Write out exactly the lines from the start of the entries through the one that contains "In addition, an", including both.
━━ Records to process
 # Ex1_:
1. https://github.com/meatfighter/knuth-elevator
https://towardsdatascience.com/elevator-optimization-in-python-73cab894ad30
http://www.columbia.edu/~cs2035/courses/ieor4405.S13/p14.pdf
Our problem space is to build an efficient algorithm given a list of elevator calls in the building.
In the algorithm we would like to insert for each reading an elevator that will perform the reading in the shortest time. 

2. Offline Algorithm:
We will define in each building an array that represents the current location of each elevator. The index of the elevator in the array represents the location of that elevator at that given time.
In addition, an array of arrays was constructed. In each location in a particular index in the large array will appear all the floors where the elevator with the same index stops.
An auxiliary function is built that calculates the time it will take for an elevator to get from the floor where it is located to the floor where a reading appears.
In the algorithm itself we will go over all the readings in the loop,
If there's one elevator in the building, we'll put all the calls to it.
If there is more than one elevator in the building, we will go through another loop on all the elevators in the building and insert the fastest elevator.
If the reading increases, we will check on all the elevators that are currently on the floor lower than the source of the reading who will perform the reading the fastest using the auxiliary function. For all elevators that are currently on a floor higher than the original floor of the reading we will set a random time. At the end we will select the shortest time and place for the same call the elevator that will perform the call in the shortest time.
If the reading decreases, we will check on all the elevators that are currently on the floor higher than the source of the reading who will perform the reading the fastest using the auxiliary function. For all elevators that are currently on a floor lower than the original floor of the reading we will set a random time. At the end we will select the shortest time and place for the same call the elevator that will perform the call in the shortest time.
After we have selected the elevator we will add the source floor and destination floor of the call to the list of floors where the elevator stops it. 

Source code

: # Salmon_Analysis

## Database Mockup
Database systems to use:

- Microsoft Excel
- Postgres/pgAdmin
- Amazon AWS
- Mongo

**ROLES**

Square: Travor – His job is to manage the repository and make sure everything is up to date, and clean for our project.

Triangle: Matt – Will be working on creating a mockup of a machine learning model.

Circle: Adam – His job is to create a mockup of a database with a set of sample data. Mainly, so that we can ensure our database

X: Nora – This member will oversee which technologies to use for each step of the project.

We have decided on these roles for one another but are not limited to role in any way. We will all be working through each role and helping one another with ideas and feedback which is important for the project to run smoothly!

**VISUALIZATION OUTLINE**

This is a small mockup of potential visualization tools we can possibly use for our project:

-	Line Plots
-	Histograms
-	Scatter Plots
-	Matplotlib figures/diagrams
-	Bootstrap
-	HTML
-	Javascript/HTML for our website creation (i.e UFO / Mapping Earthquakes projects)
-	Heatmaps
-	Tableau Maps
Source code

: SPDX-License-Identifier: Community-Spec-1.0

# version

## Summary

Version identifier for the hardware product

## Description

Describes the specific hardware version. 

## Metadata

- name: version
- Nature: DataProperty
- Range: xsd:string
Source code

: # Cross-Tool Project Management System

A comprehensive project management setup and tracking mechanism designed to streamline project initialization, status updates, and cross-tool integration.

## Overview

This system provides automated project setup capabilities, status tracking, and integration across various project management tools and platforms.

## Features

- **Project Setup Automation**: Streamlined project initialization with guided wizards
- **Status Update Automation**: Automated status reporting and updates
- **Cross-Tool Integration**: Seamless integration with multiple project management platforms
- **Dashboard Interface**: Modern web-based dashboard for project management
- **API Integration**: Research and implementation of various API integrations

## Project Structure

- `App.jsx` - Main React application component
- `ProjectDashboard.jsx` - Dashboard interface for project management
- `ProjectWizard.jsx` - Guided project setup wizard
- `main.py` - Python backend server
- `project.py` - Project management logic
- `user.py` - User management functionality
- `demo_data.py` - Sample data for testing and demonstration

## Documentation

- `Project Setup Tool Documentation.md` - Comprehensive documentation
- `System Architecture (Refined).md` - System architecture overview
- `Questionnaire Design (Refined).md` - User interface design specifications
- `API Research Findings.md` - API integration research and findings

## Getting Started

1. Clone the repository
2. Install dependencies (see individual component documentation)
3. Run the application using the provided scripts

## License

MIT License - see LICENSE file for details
━━━━
● Output below:
 # Ex1_:
1. https://github.com/meatfighter/knuth-elevator
https://towardsdatascience.com/elevator-optimization-in-python-73cab894ad30
http://www.columbia.edu/~cs2035/courses/ieor4405.S13/p14.pdf
Our problem space is to build an efficient algorithm given a list of elevator calls in the building.
In the algorithm we would like to insert for each reading an elevator that will perform the reading in the shortest time. 

2. Offline Algorithm:
We will define in each building an array that represents the current location of each elevator. The index of the elevator in the array represents the location of that elevator at that given time.
In addition, an array of arrays was constructed. In each location in a particular index in the large array will appear all the floors where the elevator with the same index stops.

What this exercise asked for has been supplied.